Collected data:
----------------------------------------
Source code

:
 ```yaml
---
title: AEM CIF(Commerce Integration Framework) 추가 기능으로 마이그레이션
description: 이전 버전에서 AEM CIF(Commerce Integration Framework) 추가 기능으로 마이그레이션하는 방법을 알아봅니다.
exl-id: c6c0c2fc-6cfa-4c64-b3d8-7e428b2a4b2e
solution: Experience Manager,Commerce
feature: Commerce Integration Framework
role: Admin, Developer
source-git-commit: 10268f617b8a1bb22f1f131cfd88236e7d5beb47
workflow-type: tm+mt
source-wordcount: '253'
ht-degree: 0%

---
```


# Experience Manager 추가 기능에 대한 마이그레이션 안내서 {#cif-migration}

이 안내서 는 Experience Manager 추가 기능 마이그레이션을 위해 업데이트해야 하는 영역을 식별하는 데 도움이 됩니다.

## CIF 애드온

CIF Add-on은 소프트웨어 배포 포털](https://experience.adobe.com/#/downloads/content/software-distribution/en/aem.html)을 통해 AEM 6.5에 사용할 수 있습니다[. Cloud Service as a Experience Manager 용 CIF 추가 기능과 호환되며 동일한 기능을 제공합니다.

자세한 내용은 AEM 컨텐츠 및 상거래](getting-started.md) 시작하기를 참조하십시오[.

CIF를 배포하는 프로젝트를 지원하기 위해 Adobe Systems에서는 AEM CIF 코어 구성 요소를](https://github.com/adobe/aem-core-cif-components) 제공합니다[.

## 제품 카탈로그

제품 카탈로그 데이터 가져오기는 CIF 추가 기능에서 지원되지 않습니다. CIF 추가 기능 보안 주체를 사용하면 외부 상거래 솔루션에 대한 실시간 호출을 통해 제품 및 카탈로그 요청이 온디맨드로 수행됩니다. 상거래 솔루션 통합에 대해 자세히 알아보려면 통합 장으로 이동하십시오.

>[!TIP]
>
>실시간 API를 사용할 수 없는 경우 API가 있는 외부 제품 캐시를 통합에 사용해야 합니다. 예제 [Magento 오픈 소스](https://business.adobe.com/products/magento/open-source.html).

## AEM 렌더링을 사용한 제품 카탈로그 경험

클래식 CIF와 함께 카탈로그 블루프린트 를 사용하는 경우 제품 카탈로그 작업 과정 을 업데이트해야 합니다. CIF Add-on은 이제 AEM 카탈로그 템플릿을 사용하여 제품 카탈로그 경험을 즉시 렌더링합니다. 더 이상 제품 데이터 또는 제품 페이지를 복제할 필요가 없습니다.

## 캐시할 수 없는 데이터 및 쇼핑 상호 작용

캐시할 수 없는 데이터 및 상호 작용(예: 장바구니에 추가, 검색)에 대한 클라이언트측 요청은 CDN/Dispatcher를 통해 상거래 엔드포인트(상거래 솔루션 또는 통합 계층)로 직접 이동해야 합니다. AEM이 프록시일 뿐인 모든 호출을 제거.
----------------------------------------
Task goal: Write out every entry again exactly, please, with nothing missing.

Response box:
Source code

:
 ```yaml
---
title: AEM CIF(Commerce Integration Framework) 추가 기능으로 마이그레이션
description: 이전 버전에서 AEM CIF(Commerce Integration Framework) 추가 기능으로 마이그레이션하는 방법을 알아봅니다.
exl-id: c6c0c2fc-6cfa-4c64-b3d8-7e428b2a4b2e
solution: Experience Manager,Commerce
feature: Commerce Integration Framework
role: Admin, Developer
source-git-commit: 10268f617b8a1bb22f1f131cfd88236e7d5beb47
workflow-type: tm+mt
source-wordcount: '253'
ht-degree: 0%

---
```


# Experience Manager 추가 기능에 대한 마이그레이션 안내서 {#cif-migration}

이 안내서 는 Experience Manager 추가 기능 마이그레이션을 위해 업데이트해야 하는 영역을 식별하는 데 도움이 됩니다.

## CIF 애드온

CIF Add-on은 소프트웨어 배포 포털](https://experience.adobe.com/#/downloads/content/software-distribution/en/aem.html)을 통해 AEM 6.5에 사용할 수 있습니다[. Cloud Service as a Experience Manager 용 CIF 추가 기능과 호환되며 동일한 기능을 제공합니다.

자세한 내용은 AEM 컨텐츠 및 상거래](getting-started.md) 시작하기를 참조하십시오[.

CIF를 배포하는 프로젝트를 지원하기 위해 Adobe Systems에서는 AEM CIF 코어 구성 요소를](https://github.com/adobe/aem-core-cif-components) 제공합니다[.

## 제품 카탈로그

제품 카탈로그 데이터 가져오기는 CIF 추가 기능에서 지원되지 않습니다. CIF 추가 기능 보안 주체를 사용하면 외부 상거래 솔루션에 대한 실시간 호출을 통해 제품 및 카탈로그 요청이 온디맨드로 수행됩니다. 상거래 솔루션 통합에 대해 자세히 알아보려면 통합 장으로 이동하십시오.

>[!TIP]
>
>실시간 API를 사용할 수 없는 경우 API가 있는 외부 제품 캐시를 통합에 사용해야 합니다. 예제 [Magento 오픈 소스](https://business.adobe.com/products/magento/open-source.html).

## AEM 렌더링을 사용한 제품 카탈로그 경험

클래식 CIF와 함께 카탈로그 블루프린트 를 사용하는 경우 제품 카탈로그 작업 과정 을 업데이트해야 합니다. CIF Add-on은 이제 AEM 카탈로그 템플릿을 사용하여 제품 카탈로그 경험을 즉시 렌더링합니다. 더 이상 제품 데이터 또는 제품 페이지를 복제할 필요가 없습니다.

## 캐시할 수 없는 데이터 및 쇼핑 상호 작용

캐시할 수 없는 데이터 및 상호 작용(예: 장바구니에 추가, 검색)에 대한 클라이언트측 요청은 CDN/Dispatcher를 통해 상거래 엔드포인트(상거래 솔루션 또는 통합 계층)로 직접 이동해야 합니다. AEM이 프록시일 뿐인 모든 호출을 제거.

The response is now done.